Information Disclosure Statement
The information disclosure statements (IDSs) submitted on 01/06/2023 and 10/24/2024 are in compliance with the provisions of 37 CFR 1.97. Accordingly, the information disclosure statements are being considered by the examiner.
Claim Objections
Claim 6 is objected to because of the following informality: In line 3, "performed" should read, "performs." Appropriate correction is required.
Claim 7 is objected to because of the following informality: In line 1, "according to claim 1" should read, "according to claim 6." Appropriate correction is required.
Claim 7 is objected to because of the following informality: In lines 1-2, "wherein further comprising" should read, "further comprising." Appropriate correction is required.
Claim 8 is objected to because of the following informality: In line 3, "performed" should read, "performs." Appropriate correction is required.
Claim 8 is objected to because of the following informality: in line 5, "melodies of and e" should read, "melodies and one channel or more." Appropriate correction is required.
Claim 9 is objected to because of the following informality: In line 4, "performed" should read, "performs." Appropriate correction is required.

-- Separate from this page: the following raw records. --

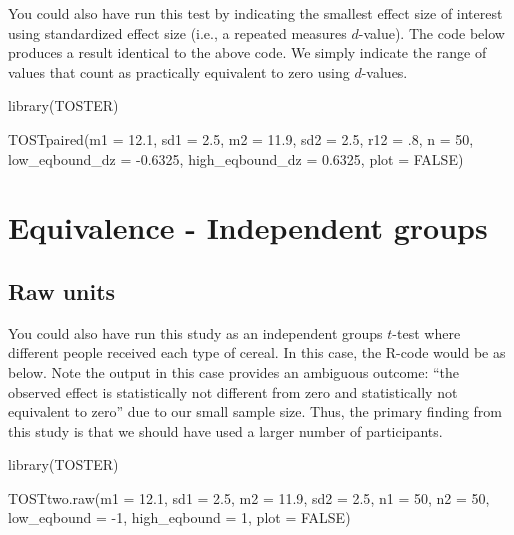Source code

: \documentclass[
]{krantz}
\makeatletter
\newenvironment{Shaded}{\begin{snugshade}}{\end{snugshade}}
\newcommand{\AttributeTok}[1]{\textcolor[rgb]{0.61,0.61,0.61}{#1}}
\newcommand{\ConstantTok}[1]{\textcolor[rgb]{0,0,0}{#1}}
\newcommand{\DecValTok}[1]{\textcolor[rgb]{0.06,0.06,0.06}{#1}}
\newcommand{\FloatTok}[1]{\textcolor[rgb]{0.06,0.06,0.06}{#1}}
\newcommand{\FunctionTok}[1]{\textcolor[rgb]{0,0,0}{#1}}
\newcommand{\NormalTok}[1]{#1}
\newcommand{\SpecialCharTok}[1]{\textcolor[rgb]{0,0,0}{#1}}
\newenvironment{kframe}{%
\medskip{}
\setlength{\fboxsep}{.8em}
 \def\at@end@of@kframe{}%
 \ifinner\ifhmode%
  \def\at@end@of@kframe{\end{minipage}}%
  \begin{minipage}{\columnwidth}%
 \fi\fi%
 \def\FrameCommand##1{\hskip\@totalleftmargin \hskip-\fboxsep
 \colorbox{shadecolor}{##1}\hskip-\fboxsep
     \hskip-\linewidth \hskip-\@totalleftmargin \hskip\columnwidth}%
 \MakeFramed {\advance\hsize-\width
   \@totalleftmargin\z@ \linewidth\hsize
   \@setminipage}}%
 {\par\unskip\endMakeFramed%
 \at@end@of@kframe}
\renewenvironment{Shaded}{\begin{kframe}}{\end{kframe}}
\makeatother
\begin{document}
You could also have run this test by indicating the smallest effect size of interest using standardized effect size (i.e., a repeated measures \(d\)-value). The code below produces a result identical to the above code. We simply indicate the range of values that count as practically equivalent to zero using \(d\)-values.

\begin{Shaded}
\begin{Highlighting}[]
\FunctionTok{library}\NormalTok{(TOSTER)}

\FunctionTok{TOSTpaired}\NormalTok{(}\AttributeTok{m1 =} \FloatTok{12.1}\NormalTok{,}
        \AttributeTok{sd1 =} \FloatTok{2.5}\NormalTok{,}
        \AttributeTok{m2 =} \FloatTok{11.9}\NormalTok{,}
        \AttributeTok{sd2 =} \FloatTok{2.5}\NormalTok{,}
        \AttributeTok{r12 =}\NormalTok{ .}\DecValTok{8}\NormalTok{,}
        \AttributeTok{n =} \DecValTok{50}\NormalTok{,}
        \AttributeTok{low\_eqbound\_dz =} \SpecialCharTok{{-}}\FloatTok{0.6325}\NormalTok{,}
        \AttributeTok{high\_eqbound\_dz =} \FloatTok{0.6325}\NormalTok{,}
        \AttributeTok{plot =} \ConstantTok{FALSE}\NormalTok{)}
\end{Highlighting}
\end{Shaded}

\hypertarget{equivalence---independent-groups}{%
\section{Equivalence - Independent groups}\label{equivalence---independent-groups}}

\hypertarget{raw-units-1}{%
\subsection{Raw units}\label{raw-units-1}}

You could also have run this study as an independent groups \(t\)-test where different people received each type of cereal. In this case, the R-code would be as below. Note the output in this case provides an ambiguous outcome: ``the observed effect is statistically not different from zero and statistically not equivalent to zero'' due to our small sample size. Thus, the primary finding from this study is that we should have used a larger number of participants.

\begin{Shaded}
\begin{Highlighting}[]
\FunctionTok{library}\NormalTok{(TOSTER)}


\FunctionTok{TOSTtwo.raw}\NormalTok{(}\AttributeTok{m1 =} \FloatTok{12.1}\NormalTok{,}
        \AttributeTok{sd1 =} \FloatTok{2.5}\NormalTok{,}
        \AttributeTok{m2 =} \FloatTok{11.9}\NormalTok{,}
        \AttributeTok{sd2 =} \FloatTok{2.5}\NormalTok{,}
        \AttributeTok{n1 =} \DecValTok{50}\NormalTok{,}
        \AttributeTok{n2 =} \DecValTok{50}\NormalTok{,}
        \AttributeTok{low\_eqbound =} \SpecialCharTok{{-}}\DecValTok{1}\NormalTok{,}
        \AttributeTok{high\_eqbound =} \DecValTok{1}\NormalTok{,}
        \AttributeTok{plot =} \ConstantTok{FALSE}\NormalTok{)}
\end{Highlighting}
\end{Shaded}
\end{document}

Claim Rejections - 35 USC § 103
In the event the determination of the status of the application as subject to AIA 35 U.S.C. 102 and 103 (or as subject to pre-AIA 35 U.S.C. 102 and 103) is incorrect, any correction of the statutory basis (i.e., changing from AIA to pre-AIA ) for the rejection will not be considered a new ground of rejection if the prior art relied upon, and the rationale supporting the rejection, would be the same under either status.
The following is a quotation of 35 U.S.C. 103 which forms the basis for all obviousness rejections set forth in this Office action:
A patent for a claimed invention may not be obtained, notwithstanding that the claimed invention is not identically disclosed as set forth in section 102, if the differences between the claimed invention and the prior art are such that the claimed invention as a whole would have been obvious before the effective filing date of the claimed invention to a person having ordinary skill in the art to which the claimed invention pertains. Patentability shall not be negated by the manner in which the invention was made.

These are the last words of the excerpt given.